** Opening Material to process block **

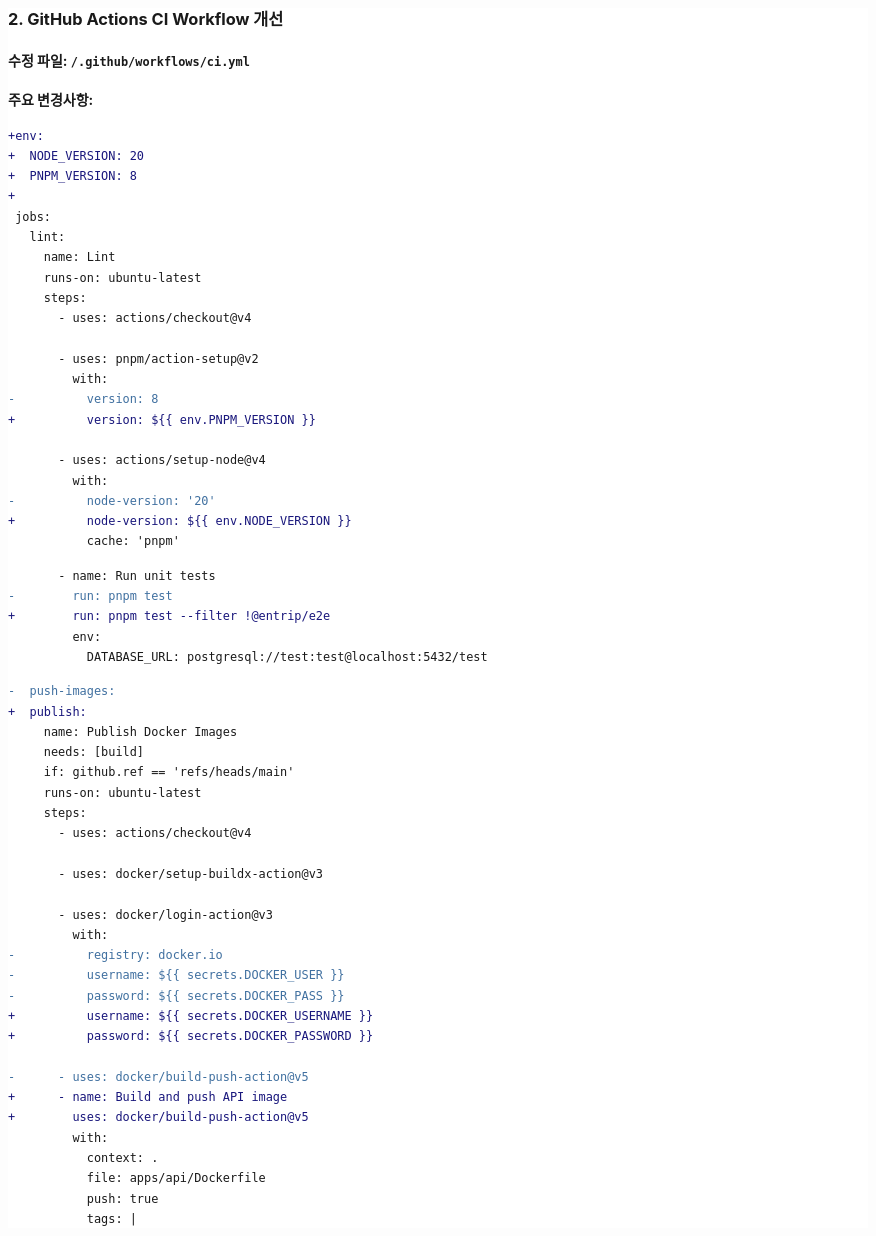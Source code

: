 ### 2. GitHub Actions CI Workflow 개선

#### 수정 파일: `/.github/workflows/ci.yml`

**주요 변경사항:**

```diff
+env:
+  NODE_VERSION: 20
+  PNPM_VERSION: 8
+
 jobs:
   lint:
     name: Lint
     runs-on: ubuntu-latest
     steps:
       - uses: actions/checkout@v4
       
       - uses: pnpm/action-setup@v2
         with:
-          version: 8
+          version: ${{ env.PNPM_VERSION }}
           
       - uses: actions/setup-node@v4
         with:
-          node-version: '20'
+          node-version: ${{ env.NODE_VERSION }}
           cache: 'pnpm'
```

```diff
       - name: Run unit tests
-        run: pnpm test
+        run: pnpm test --filter !@entrip/e2e
         env:
           DATABASE_URL: postgresql://test:test@localhost:5432/test
```

```diff
-  push-images:
+  publish:
     name: Publish Docker Images
     needs: [build]
     if: github.ref == 'refs/heads/main'
     runs-on: ubuntu-latest
     steps:
       - uses: actions/checkout@v4
       
       - uses: docker/setup-buildx-action@v3
       
       - uses: docker/login-action@v3
         with:
-          registry: docker.io
-          username: ${{ secrets.DOCKER_USER }}
-          password: ${{ secrets.DOCKER_PASS }}
+          username: ${{ secrets.DOCKER_USERNAME }}
+          password: ${{ secrets.DOCKER_PASSWORD }}
       
-      - uses: docker/build-push-action@v5
+      - name: Build and push API image
+        uses: docker/build-push-action@v5
         with:
           context: .
           file: apps/api/Dockerfile
           push: true
           tags: |
```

** Closing Material to process block **

Exercise requirements —
Omit the pictures. Transcribe every record exactly.

Result of this task —
Source code

: ### 2. GitHub Actions CI Workflow 개선

#### 수정 파일: `/.github/workflows/ci.yml`

**주요 변경사항:**

```diff
+env:
+  NODE_VERSION: 20
+  PNPM_VERSION: 8
+
 jobs:
   lint:
     name: Lint
     runs-on: ubuntu-latest
     steps:
       - uses: actions/checkout@v4
       
       - uses: pnpm/action-setup@v2
         with:
-          version: 8
+          version: ${{ env.PNPM_VERSION }}
           
       - uses: actions/setup-node@v4
         with:
-          node-version: '20'
+          node-version: ${{ env.NODE_VERSION }}
           cache: 'pnpm'
```

```diff
       - name: Run unit tests
-        run: pnpm test
+        run: pnpm test --filter !@entrip/e2e
         env:
           DATABASE_URL: postgresql://test:test@localhost:5432/test
```

```diff
-  push-images:
+  publish:
     name: Publish Docker Images
     needs: [build]
     if: github.ref == 'refs/heads/main'
     runs-on: ubuntu-latest
     steps:
       - uses: actions/checkout@v4
       
       - uses: docker/setup-buildx-action@v3
       
       - uses: docker/login-action@v3
         with:
-          registry: docker.io
-          username: ${{ secrets.DOCKER_USER }}
-          password: ${{ secrets.DOCKER_PASS }}
+          username: ${{ secrets.DOCKER_USERNAME }}
+          password: ${{ secrets.DOCKER_PASSWORD }}
       
-      - uses: docker/build-push-action@v5
+      - name: Build and push API image
+        uses: docker/build-push-action@v5
         with:
           context: .
           file: apps/api/Dockerfile
           push: true
           tags: |
```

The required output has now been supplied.